Exercise goal
Report each line below that carries the word "trivlist".

Extracted records
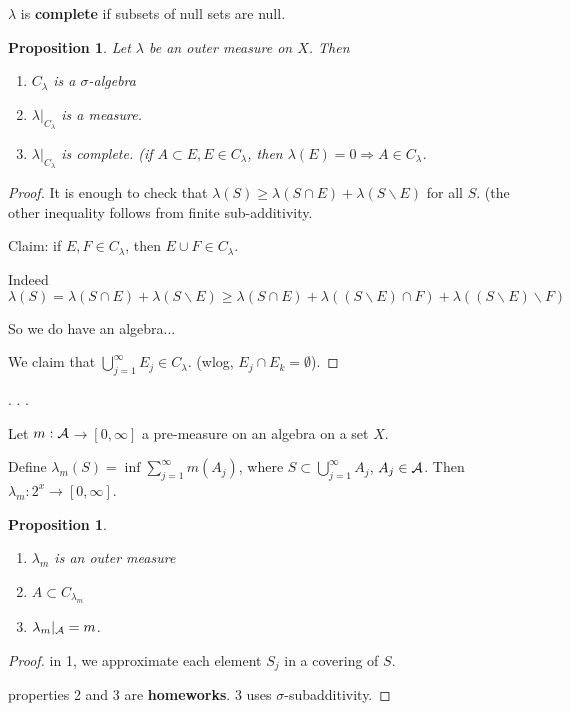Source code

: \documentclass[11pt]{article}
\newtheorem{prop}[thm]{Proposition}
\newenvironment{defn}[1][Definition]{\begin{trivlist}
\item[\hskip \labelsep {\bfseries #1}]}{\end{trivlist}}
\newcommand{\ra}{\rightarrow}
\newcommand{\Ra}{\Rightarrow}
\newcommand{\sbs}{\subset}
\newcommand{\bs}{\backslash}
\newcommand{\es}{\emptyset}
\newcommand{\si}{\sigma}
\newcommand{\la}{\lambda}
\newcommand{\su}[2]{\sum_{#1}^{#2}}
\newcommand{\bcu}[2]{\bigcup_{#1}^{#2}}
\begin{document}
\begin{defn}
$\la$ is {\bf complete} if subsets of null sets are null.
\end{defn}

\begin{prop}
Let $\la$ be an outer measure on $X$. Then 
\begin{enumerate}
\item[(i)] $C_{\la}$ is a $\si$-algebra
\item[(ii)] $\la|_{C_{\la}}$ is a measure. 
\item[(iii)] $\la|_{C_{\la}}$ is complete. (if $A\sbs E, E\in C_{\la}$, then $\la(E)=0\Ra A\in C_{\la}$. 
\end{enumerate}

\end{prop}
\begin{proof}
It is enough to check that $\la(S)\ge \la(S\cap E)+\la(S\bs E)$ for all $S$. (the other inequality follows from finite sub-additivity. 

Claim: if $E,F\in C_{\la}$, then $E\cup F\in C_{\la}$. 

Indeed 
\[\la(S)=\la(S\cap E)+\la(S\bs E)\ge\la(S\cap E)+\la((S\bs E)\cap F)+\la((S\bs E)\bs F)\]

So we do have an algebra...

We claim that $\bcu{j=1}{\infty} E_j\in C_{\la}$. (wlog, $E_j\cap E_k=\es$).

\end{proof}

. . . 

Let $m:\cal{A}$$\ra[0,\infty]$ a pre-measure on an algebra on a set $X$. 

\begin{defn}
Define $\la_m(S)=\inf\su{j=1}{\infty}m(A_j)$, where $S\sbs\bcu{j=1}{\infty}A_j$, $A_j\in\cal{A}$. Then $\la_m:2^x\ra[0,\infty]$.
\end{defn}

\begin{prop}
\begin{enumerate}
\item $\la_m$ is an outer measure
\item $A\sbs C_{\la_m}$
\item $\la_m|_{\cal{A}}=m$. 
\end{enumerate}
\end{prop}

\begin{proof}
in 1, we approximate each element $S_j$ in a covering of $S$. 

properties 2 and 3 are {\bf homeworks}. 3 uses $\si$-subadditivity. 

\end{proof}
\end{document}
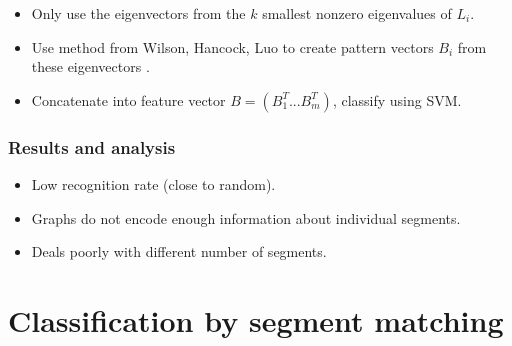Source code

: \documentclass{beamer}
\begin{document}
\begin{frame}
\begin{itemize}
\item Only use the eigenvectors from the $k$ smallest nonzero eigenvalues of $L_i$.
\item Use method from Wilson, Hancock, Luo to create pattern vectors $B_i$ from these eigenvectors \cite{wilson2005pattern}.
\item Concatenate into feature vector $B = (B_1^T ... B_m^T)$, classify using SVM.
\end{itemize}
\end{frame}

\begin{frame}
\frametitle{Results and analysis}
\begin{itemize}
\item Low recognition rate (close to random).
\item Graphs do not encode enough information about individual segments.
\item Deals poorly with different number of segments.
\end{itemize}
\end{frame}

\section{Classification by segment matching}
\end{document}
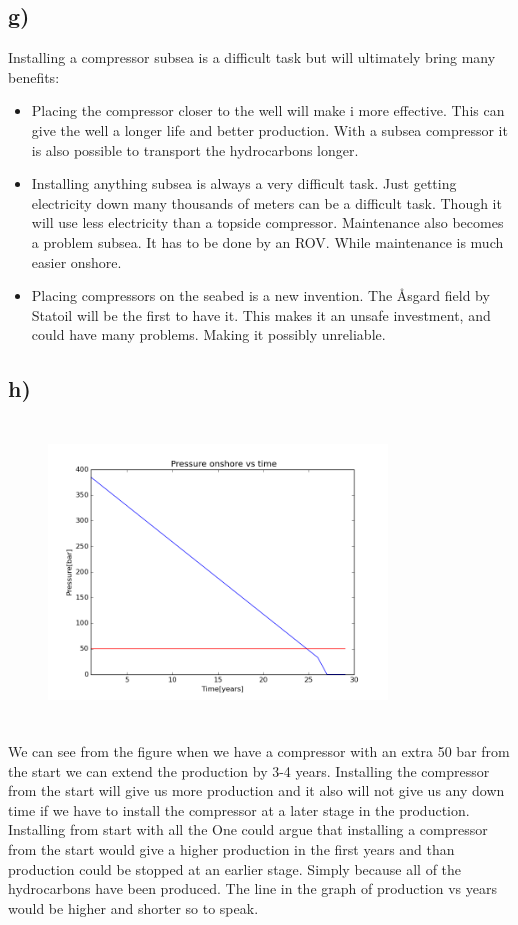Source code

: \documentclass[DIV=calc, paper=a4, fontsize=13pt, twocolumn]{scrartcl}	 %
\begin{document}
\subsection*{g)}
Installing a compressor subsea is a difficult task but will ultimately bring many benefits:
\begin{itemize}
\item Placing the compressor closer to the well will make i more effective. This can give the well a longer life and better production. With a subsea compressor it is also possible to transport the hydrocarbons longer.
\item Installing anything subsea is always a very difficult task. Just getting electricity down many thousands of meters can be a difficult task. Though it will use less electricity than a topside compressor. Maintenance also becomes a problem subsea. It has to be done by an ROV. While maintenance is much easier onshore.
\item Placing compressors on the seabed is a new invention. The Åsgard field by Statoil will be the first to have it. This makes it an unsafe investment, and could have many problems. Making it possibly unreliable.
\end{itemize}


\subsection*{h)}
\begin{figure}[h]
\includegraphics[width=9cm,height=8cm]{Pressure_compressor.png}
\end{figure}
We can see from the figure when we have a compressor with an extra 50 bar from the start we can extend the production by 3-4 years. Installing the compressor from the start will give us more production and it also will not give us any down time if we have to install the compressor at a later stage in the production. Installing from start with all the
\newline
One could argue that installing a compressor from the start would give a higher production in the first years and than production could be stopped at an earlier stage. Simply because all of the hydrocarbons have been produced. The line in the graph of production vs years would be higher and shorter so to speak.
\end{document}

Output
\newenvironment{defn}[1][Definition]{\begin{trivlist}
\item[\hskip \labelsep {\bfseries #1}]}{\end{trivlist}}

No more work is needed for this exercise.